The materials build on and develop earlier advice and guidance on
Curriculum for Excellence, both generic and specific to Design and
Technology with a particular focus on National 3. The materials complement
other key support resources including, for example, the relevant Unit and
Course Support Notes provided by SQA. They aim to reinforce key themes
where appropriate, but without unnecessary repetition. It is clearly important
that practitioners are familiar with those key resources which relate to Design
and Technology.

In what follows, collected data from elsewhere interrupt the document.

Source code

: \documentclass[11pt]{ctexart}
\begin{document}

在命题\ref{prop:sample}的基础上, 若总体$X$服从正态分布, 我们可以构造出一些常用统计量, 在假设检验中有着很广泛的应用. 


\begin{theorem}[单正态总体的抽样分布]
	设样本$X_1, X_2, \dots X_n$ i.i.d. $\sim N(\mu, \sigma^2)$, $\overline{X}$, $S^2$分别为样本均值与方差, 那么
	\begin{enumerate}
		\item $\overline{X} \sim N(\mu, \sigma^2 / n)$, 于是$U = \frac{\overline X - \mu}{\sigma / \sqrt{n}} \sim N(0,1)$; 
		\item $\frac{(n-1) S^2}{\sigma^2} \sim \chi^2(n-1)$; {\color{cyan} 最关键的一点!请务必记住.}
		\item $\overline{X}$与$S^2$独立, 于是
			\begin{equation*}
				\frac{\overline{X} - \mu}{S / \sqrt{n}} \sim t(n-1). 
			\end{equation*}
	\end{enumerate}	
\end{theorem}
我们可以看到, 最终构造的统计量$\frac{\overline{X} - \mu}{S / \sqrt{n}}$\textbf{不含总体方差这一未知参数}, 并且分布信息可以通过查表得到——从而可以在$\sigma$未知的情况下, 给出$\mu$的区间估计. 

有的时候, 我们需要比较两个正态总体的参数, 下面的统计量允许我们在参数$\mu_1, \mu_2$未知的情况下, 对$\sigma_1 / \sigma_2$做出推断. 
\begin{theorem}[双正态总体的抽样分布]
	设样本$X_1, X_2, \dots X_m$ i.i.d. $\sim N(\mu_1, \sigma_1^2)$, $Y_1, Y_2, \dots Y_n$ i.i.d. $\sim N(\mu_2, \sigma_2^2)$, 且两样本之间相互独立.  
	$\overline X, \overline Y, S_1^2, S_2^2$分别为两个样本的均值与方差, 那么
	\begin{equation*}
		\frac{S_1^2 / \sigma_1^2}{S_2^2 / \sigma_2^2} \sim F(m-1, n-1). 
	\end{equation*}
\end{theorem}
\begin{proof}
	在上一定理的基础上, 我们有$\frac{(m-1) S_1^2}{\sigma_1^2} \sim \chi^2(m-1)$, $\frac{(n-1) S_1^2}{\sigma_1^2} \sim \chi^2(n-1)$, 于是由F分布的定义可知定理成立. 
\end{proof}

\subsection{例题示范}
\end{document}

Crucially, the materials try to meet the challenge of
conveying the spirit of learning in Design and Technology, with its focus on
problem-solving and real-world relevance and the world of work, within the
framework of principles of Curriculum for Excellence.
The materials aim to be accessible, practical and attractive, exemplifying
effective and dynamic approaches to learning and teaching. They invite
teachers, young people and others to explore them and reflect on the value
they might add to learning, teaching and achievement in Design and
Technology, to the extent that individuals’ need or wish. These materials are
offered as a starting point and are interactive by design. They actively invite
users to edit them (for example in the style of Wikis), and enhance the
contents for their own purposes, but then to share them with practitioners in a
spirit of partnership. The summary of key issues on pages 5–6 will be helpful
for users since they exemplify generic positive influences on learning and
teaching in this area. Other practitioners will wish to consider pages 7–29
which set out ideas directly relevant to Design and Technology. At the heart
of this resource, Design and Technology (Constructing and Testing) offers
practitioners a number of possible approaches and resource prompts.
Practitioners will note, at this point, that the resource reflects the specific
context of a school with particular facilities and equipment. Whilst these
resources may not be available in all schools, practitioners may be able to
source them or access them in different ways, such as through partnership or
consortium arrangements with colleges and other schools.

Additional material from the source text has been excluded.